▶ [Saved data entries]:
Start of Block
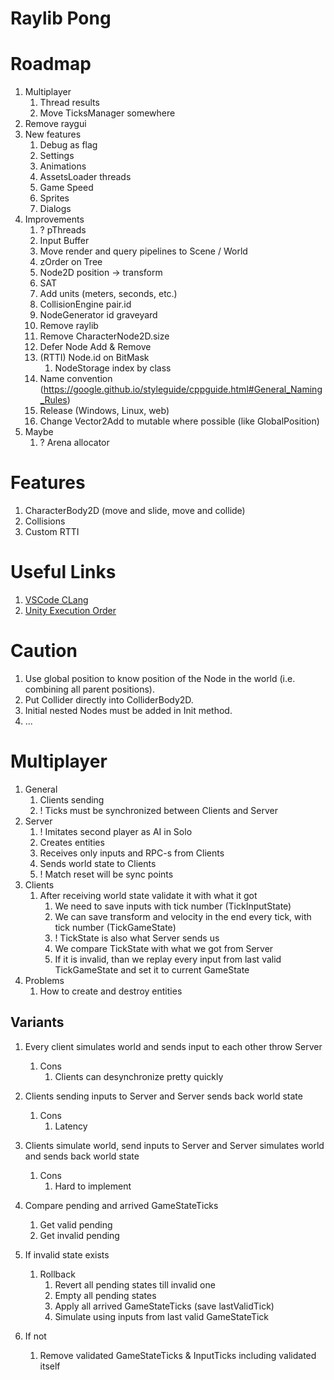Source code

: # Raylib Pong

# Roadmap

1. Multiplayer
    1. Thread results
    1. Move TicksManager somewhere
1. Remove raygui
1. New features
    1. Debug as flag
    1. Settings
    1. Animations
    1. AssetsLoader threads
    1. Game Speed
    1. Sprites
    1. Dialogs
1. Improvements
    1. ? pThreads
    1. Input Buffer
    1. Move render and query pipelines to Scene / World
    1. zOrder on Tree
    1. Node2D position -> transform
    1. SAT
    1. Add units (meters, seconds, etc.)
    1. CollisionEngine pair.id
    1. NodeGenerator id graveyard
    1. Remove raylib
    1. Remove CharacterNode2D.size
    1. Defer Node Add & Remove
    1. (RTTI) Node.id on BitMask
        1. NodeStorage index by class
    1. Name convention (https://google.github.io/styleguide/cppguide.html#General_Naming_Rules)
    1. Release (Windows, Linux, web)
    1. Change Vector2Add to mutable where possible (like GlobalPosition)
1. Maybe
    1. ? Arena allocator

# Features

1. CharacterBody2D (move and slide, move and collide)
1. Collisions
1. Custom RTTI

# Useful Links

1. [VSCode CLang](https://code.visualstudio.com/docs/cpp/config-clang-mac)
1. [Unity Execution Order](https://docs.unity3d.com/Manual/ExecutionOrder.html)

# Caution

1. Use global position to know position of the Node in the world (i.e. combining all parent positions).
1. Put Collider directly into ColliderBody2D.
1. Initial nested Nodes must be added in Init method.
1. ...

# Multiplayer

1. General
    1. Clients sending
    1. ! Ticks must be synchronized between Clients and Server
1. Server
    1. ! Imitates second player as AI in Solo
    1. Creates entities
    1. Receives only inputs and RPC-s from Clients
    1. Sends world state to Clients
    1. ! Match reset will be sync points
1. Clients
    1. After receiving world state validate it with what it got
        1. We need to save inputs with tick number (TickInputState)
        1. We can save transform and velocity in the end every tick, with tick number (TickGameState)
        1. ! TickState is also what Server sends us
        1. We compare TickState with what we got from Server
        1. If it is invalid, than we replay every input from last valid TickGameState and set it to current GameState
1. Problems
    1. How to create and destroy entities


## Variants

1. Every client simulates world and sends input to each other throw Server
    1. Cons
        1. Clients can desynchronize pretty quickly
1. Clients sending inputs to Server and Server sends back world state
    1. Cons
        1. Latency
1. Clients simulate world, send inputs to Server and Server simulates world and sends back world state
    1. Cons
        1. Hard to implement




1. Compare pending and arrived GameStateTicks
    1. Get valid pending
    1. Get invalid pending
1. If invalid state exists
    1. Rollback
        1. Revert all pending states till invalid one
        1. Empty all pending states
        1. Apply all arrived GameStateTicks (save lastValidTick)
        1. Simulate using inputs from last valid GameStateTick
1. If not
    1. Remove validated GameStateTicks & InputTicks including validated itself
End of Block
No pictures should appear in the copy, which holds exactly the lines from the first line of the data through the line with "1. CollisionEngine pair.id" and nothing else.

Source code

: # Raylib Pong

# Roadmap

1. Multiplayer
    1. Thread results
    1. Move TicksManager somewhere
1. Remove raygui
1. New features
    1. Debug as flag
    1. Settings
    1. Animations
    1. AssetsLoader threads
    1. Game Speed
    1. Sprites
    1. Dialogs
1. Improvements
    1. ? pThreads
    1. Input Buffer
    1. Move render and query pipelines to Scene / World
    1. zOrder on Tree
    1. Node2D position -> transform
    1. SAT
    1. Add units (meters, seconds, etc.)
    1. CollisionEngine pair.id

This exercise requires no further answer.